In bringing the best in independent and foreign-language films to the Valley, we’ve had our successes and disappointments. We’ve had huge audiences for Monsoon Wedding, Nowhere in Africa, and To Be and To Have, and tiny, though appreciative, audiences for riskier films like Capturing the Friedmans and Blind Shaft. We’ve brought unique little films that the local commercial theaters would never take a chance on, like Rivers and Tides and Vodka Lemon, and had to cancel bookings for bigger ones that Regal opened before our scheduled dates. Filmworks even went dark for two months during our second year when the Tower Theatre’s projector broke down during the screening of City of God. But by the end of last year, Filmworks was definitely back in the limelight when the editors of Fresno Magazine included it in their “50 of Our Favorite Things” about the Valley!
For all those ups and downs, the loyalty of our patrons and the generosity of our sponsors have been incredible. As cliched as it may sound, Filmworks would not exist without you. Each year you have answered our appeal for financial support during our sponsorship drive, which for 2005 is just weeks away. The newsletter you are reading goes out to more than 800 households; our e-news reminders reach 300 more. Most importantly, our average nightly attendance has grown from 350 in 2002 to 475 last year.
I’m often asked by patrons how much it costs to put on one of our shows. I usually give a somewhat vague answer, partly because I don’t keep all of the figures in my head, but mostly because our total monthly expenses vary. Of course, most costs change little from month to month: theater rental, insurance, the printing and mailing of Clips, and sundry other smaller expenses. But it’s the cost of the film that’s hard to generalize about-not because the advance can range from a low of $250 to a high of $1,000, but because distributors also take a percentage of the box office, 35, 40 or 50% of the gross, plus shipping, which can be pricey if the bookings are tight and the next venue is in the Midwest or on the East coast.

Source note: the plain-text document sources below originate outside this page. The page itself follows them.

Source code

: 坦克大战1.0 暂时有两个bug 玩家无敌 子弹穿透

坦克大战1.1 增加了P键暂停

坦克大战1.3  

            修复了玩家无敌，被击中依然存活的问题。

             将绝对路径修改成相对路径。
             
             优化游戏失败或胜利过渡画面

So, for those months with low attendance, we may wind up paying a distributor less than $1,000. Other months, when we have a tremendous turnout, we can owe more than $2,000. On average, though, film rentals last year cost us just over $1,300. Using that figure, then, the cost of putting on one of our shows in 2005 will run about $4,000.
The next few months will be busy and exciting times for Filmworks. We ended our third year with a special presentation of Pedro Almodovar’s Bad Education, presented in collaboration with Reel Pride, for four screenings over two days. These screenings, drawing more than 1,100 patrons, were significant not just because another international hit lit up a screen in the Fresno area, but because the film’s distributor, Sony Classics, chose Filmworks over the Regal chain to bring it first to the area! The same lead goes to Filmworks in March when we bring Michael Radford’s adaptation of The Merchant of Venice. How has Filmworks seemingly reversed the pecking order? Thanks to the loyalty of our patrons, drawn by our programming choices and the festive spirit they enjoy at the Tower Theatre, the grosses for our one-day screenings can compete and sometimes surpass those for week-long runs of art films at the multiplexes.
Another milestone for Filmworks comes in April-our first festival, three days of screenings from the best in new World Cinema. The festival will open with the most honored German film of last year, Head-On, directed by Fatih Akin; followed by two films that have appeared on many top ten lists for 2004 – Tarnation, the audacious personal documentary from first-time director Jonathan Caouette, named by the National Society of Film Critics as Best Non-Fiction Film of last year; and the African film Moolaade, from veteran director Ousmane Sembene, named by the same group as the Best Foreign Language Film of the year. And we will close with the long-running audience favorite from Germany and Hungary, Gloomy Sunday. Expect also a talk by Donald Munro, film critic from the Fresno Bee, about art cinema today.